TASK DIRECTIONS: In which lines of the data does the string "option" appear? Copy every one.
==========
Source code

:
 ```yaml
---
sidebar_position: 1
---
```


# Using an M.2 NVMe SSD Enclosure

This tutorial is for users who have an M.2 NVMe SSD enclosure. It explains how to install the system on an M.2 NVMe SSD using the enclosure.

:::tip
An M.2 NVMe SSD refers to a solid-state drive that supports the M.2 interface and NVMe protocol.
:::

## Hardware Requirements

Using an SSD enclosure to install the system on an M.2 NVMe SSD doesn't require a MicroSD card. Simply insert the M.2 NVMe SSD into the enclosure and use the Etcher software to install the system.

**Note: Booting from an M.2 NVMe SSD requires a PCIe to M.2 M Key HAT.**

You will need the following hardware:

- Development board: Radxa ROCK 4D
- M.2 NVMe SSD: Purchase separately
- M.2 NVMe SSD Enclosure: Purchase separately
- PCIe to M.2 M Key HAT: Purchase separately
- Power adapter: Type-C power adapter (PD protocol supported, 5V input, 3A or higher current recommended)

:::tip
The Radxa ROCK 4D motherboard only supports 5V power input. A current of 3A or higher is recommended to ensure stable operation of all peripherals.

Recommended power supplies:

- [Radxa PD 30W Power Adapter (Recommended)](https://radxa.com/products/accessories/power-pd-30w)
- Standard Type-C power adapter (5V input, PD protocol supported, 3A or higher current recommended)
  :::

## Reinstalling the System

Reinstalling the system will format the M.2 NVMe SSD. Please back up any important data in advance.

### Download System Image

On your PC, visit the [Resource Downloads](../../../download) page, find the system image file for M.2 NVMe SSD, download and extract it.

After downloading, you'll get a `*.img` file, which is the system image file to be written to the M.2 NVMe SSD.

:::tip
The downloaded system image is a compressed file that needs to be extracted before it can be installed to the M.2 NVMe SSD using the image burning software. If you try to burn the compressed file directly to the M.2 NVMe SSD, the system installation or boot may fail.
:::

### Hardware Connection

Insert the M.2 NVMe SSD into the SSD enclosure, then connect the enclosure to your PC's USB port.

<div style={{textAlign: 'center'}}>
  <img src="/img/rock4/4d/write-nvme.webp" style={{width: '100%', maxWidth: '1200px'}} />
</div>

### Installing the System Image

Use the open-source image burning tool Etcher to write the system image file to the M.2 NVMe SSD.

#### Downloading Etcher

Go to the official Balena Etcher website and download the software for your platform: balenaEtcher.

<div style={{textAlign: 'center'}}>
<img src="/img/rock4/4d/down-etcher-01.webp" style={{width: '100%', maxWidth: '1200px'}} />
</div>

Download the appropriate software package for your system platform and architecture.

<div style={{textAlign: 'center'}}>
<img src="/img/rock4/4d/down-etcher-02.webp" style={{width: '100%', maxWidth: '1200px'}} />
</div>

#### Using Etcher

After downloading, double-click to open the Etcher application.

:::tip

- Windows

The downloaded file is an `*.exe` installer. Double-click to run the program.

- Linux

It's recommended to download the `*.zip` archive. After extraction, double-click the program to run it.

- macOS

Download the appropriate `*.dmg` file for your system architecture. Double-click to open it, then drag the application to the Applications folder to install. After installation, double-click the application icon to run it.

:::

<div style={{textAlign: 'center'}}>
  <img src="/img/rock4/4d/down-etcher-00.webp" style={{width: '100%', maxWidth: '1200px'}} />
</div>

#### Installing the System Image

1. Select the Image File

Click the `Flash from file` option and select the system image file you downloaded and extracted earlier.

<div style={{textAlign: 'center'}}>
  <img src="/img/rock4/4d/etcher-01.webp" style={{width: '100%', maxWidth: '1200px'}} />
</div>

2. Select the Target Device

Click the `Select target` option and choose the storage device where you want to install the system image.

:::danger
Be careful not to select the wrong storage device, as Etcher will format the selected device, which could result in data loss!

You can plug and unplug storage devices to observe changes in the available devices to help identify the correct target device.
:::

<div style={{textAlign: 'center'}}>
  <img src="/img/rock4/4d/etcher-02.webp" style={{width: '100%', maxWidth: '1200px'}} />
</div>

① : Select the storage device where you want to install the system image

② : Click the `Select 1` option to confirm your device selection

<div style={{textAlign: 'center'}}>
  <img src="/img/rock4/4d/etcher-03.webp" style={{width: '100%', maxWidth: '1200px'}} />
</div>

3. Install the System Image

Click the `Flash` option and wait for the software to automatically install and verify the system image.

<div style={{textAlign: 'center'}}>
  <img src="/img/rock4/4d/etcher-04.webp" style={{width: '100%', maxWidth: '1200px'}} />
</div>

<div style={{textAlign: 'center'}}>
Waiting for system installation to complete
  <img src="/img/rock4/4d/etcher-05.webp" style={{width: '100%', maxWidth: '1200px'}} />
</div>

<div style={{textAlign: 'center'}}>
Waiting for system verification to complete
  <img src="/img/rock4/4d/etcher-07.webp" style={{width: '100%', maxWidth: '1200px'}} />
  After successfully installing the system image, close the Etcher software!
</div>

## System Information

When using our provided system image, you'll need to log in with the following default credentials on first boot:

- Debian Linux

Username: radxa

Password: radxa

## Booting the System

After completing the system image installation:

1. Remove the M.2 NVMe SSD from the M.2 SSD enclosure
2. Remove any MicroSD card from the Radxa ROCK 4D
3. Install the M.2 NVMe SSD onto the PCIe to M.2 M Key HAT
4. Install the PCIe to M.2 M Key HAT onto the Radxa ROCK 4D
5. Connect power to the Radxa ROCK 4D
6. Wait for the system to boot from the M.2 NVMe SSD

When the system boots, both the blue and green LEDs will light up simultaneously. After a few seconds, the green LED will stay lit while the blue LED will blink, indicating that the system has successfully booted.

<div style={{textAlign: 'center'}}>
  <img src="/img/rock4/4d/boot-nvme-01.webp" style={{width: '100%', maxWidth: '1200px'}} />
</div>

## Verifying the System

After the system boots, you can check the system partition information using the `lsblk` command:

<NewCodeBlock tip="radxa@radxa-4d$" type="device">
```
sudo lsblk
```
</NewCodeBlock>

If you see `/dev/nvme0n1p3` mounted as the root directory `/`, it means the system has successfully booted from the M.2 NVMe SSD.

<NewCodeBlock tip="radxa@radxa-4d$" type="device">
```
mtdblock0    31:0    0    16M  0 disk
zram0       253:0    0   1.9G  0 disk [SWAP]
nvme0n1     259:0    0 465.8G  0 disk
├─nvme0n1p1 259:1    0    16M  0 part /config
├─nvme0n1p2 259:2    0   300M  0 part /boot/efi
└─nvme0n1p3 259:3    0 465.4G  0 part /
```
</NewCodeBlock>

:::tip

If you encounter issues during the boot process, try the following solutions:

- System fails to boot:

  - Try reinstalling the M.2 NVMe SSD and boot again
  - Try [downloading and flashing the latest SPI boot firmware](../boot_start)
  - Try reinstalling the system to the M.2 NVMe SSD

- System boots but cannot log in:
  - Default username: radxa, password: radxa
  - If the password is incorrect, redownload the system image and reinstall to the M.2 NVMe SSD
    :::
==========
RESULT FOR THIS TASK:
Click the `Flash from file` option and select the system image file you downloaded and extracted earlier.
Click the `Select target` option and choose the storage device where you want to install the system image.
② : Click the `Select 1` option to confirm your device selection
Click the `Flash` option and wait for the software to automatically install and verify the system image.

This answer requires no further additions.